Unsurprisingly, idle temperatures are pretty impressively low for both cooling systems, but already the Accelero Hybrid is able to produce a substantially better result well outside of the margin of error.

Load Temperatures

Once a load is applied to the card, though, all bets are off. The Accelero Hybrid blows past the reference cooler, producing a massive reduction in thermals. Keep this in mind, I'm going to come back to it later.

Load Noise

Since the reference cooler and Accelero Hybrid both idle below the 30dB floor of our sound meter, idle noise results aren't listed. What's impressive is that the Hybrid is almost dead silent under load, regardless of the increased pressure applied to the cooling system. So while the reference cooler gets louder the harder you push the card, the Hybrid seems to have plenty of thermal headroom to spare.

Using the Arctic Cooling Accelero Hybrid on the GTX 680 has also revealed another interesting wrinkle. While overclocking on the GTX 680 is mostly limited by the Power Target, the reference cooler definitely introduces some thermal limitations.

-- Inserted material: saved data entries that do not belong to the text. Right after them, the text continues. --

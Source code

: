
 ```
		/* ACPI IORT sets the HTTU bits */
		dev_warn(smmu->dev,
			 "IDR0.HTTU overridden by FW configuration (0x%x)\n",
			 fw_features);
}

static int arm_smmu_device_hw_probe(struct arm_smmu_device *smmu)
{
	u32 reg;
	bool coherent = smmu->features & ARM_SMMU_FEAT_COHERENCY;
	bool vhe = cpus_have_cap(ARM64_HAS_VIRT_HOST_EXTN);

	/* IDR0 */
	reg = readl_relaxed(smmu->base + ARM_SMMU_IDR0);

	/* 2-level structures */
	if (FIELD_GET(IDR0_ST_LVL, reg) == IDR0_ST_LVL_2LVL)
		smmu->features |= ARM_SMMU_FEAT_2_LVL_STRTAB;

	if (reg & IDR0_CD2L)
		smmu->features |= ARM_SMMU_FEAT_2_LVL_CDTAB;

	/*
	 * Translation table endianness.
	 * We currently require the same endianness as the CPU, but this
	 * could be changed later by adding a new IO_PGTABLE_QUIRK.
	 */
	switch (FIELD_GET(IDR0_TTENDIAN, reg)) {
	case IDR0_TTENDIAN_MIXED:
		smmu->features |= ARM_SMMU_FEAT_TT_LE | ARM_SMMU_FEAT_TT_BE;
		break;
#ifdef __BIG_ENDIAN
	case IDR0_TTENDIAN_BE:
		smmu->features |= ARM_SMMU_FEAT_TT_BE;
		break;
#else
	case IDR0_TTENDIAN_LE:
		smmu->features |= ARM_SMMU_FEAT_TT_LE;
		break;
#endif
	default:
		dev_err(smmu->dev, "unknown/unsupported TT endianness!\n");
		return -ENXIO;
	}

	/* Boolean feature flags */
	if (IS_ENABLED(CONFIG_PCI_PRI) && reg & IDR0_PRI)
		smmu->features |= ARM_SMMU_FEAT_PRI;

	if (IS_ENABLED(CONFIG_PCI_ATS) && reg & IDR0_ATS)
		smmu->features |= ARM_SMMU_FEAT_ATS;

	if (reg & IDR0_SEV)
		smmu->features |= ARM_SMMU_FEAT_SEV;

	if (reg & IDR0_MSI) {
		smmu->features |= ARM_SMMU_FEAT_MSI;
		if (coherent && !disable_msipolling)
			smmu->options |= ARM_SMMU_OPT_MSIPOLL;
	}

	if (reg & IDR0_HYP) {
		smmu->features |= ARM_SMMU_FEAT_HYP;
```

I've seen the GPU clock of the 680 take a step back and begin to throttle a little once it goes north of 70C, but because the Accelero Hybrid has so much thermal headroom, that throttling almost never happens. With the fan control manually maxed out at 85%, I registered a noise level of just 31.3dB in testing, but have actually been able to push the 680 north of 1.3GHz. The stable 6.6GHz clock on the GDDR5 has been consistent between the reference cooler and the Hybrid, but the added headroom for the GPU has allowed me to move past the ~1.2GHz I was able to attain on the stock cooling.

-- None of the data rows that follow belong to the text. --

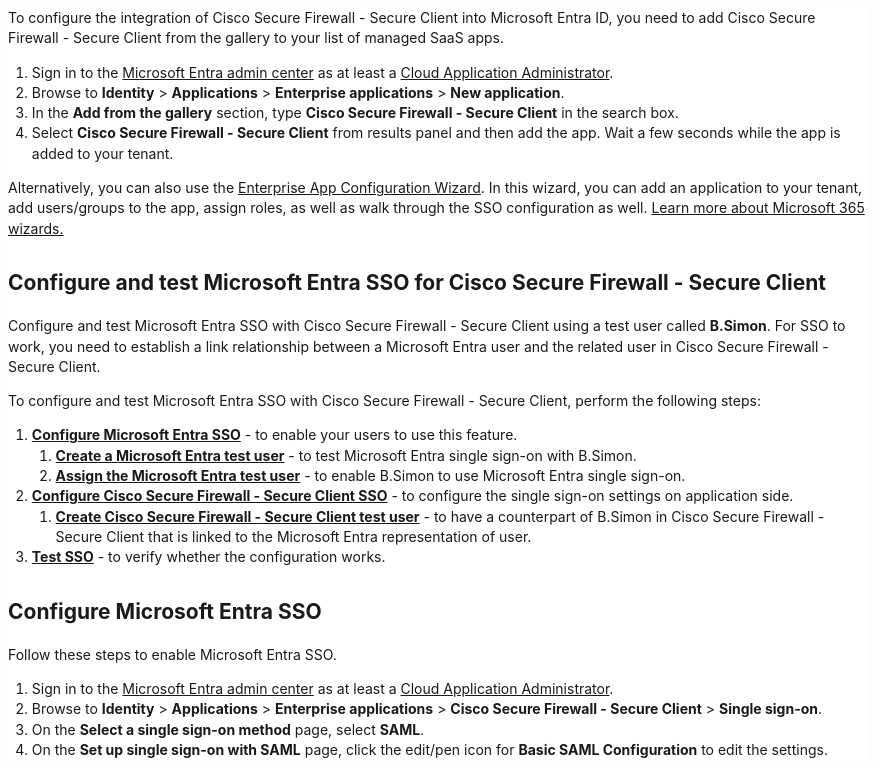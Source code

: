 To configure the integration of Cisco Secure Firewall - Secure Client into Microsoft Entra ID, you need to add Cisco Secure Firewall - Secure Client from the gallery to your list of managed SaaS apps.

1. Sign in to the [Microsoft Entra admin center](https://entra.microsoft.com) as at least a [Cloud Application Administrator](~/identity/role-based-access-control/permissions-reference.md#cloud-application-administrator).
1. Browse to **Identity** > **Applications** > **Enterprise applications** > **New application**.
1. In the **Add from the gallery** section, type **Cisco Secure Firewall - Secure Client** in the search box.
1. Select **Cisco Secure Firewall - Secure Client** from results panel and then add the app. Wait a few seconds while the app is added to your tenant.

Alternatively, you can also use the [Enterprise App Configuration Wizard](https://portal.office.com/AdminPortal/home?Q=Docs#/azureadappintegration). In this wizard, you can add an application to your tenant, add users/groups to the app, assign roles, as well as walk through the SSO configuration as well. [Learn more about Microsoft 365 wizards.](/microsoft-365/admin/misc/azure-ad-setup-guides)

<a name='configure-and-test-azure-ad-sso-for-cisco-anyconnect'></a>

## Configure and test Microsoft Entra SSO for Cisco Secure Firewall - Secure Client

Configure and test Microsoft Entra SSO with Cisco Secure Firewall - Secure Client using a test user called **B.Simon**. For SSO to work, you need to establish a link relationship between a Microsoft Entra user and the related user in Cisco Secure Firewall - Secure Client.

To configure and test Microsoft Entra SSO with Cisco Secure Firewall - Secure Client, perform the following steps:

1. **[Configure Microsoft Entra SSO](#configure-azure-ad-sso)** - to enable your users to use this feature.
    1. **[Create a Microsoft Entra test user](#create-an-azure-ad-test-user)** - to test Microsoft Entra single sign-on with B.Simon.
    1. **[Assign the Microsoft Entra test user](#assign-the-azure-ad-test-user)** - to enable B.Simon to use Microsoft Entra single sign-on.
1. **[Configure Cisco Secure Firewall - Secure Client SSO](#configure-cisco-secure-firewall---secure-client-sso)** - to configure the single sign-on settings on application side.
    1. **[Create Cisco Secure Firewall - Secure Client test user](#create-cisco-secure-firewall---secure-client-test-user)** - to have a counterpart of B.Simon in Cisco Secure Firewall - Secure Client that is linked to the Microsoft Entra representation of user.
1. **[Test SSO](#test-sso)** - to verify whether the configuration works.

<a name='configure-azure-ad-sso'></a>

## Configure Microsoft Entra SSO

Follow these steps to enable Microsoft Entra SSO.

1. Sign in to the [Microsoft Entra admin center](https://entra.microsoft.com) as at least a [Cloud Application Administrator](~/identity/role-based-access-control/permissions-reference.md#cloud-application-administrator).
1. Browse to **Identity** > **Applications** > **Enterprise applications** > **Cisco Secure Firewall - Secure Client** > **Single sign-on**.
1. On the **Select a single sign-on method** page, select **SAML**.
1. On the **Set up single sign-on with SAML** page, click the edit/pen icon for **Basic SAML Configuration** to edit the settings.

As I've been writing this review, I've actually been steadily testing overclocking on the GTX 680 plus Hybrid by incrementing the GPU Offset +10MHz, running it through OC Scanner X for fifteen minutes (and accepting no artifacts), then benchmarking it in 3DMark 11's Extreme test. This is by no means a thorough stability test, but it's a decent way to poke around the edges of the card's tolerances. I can't imagine how much hotter and louder it would be running with the reference cooler, but with the Hybrid at 85% it's peaking at 63C. That's at 1.3GHz, sustained load.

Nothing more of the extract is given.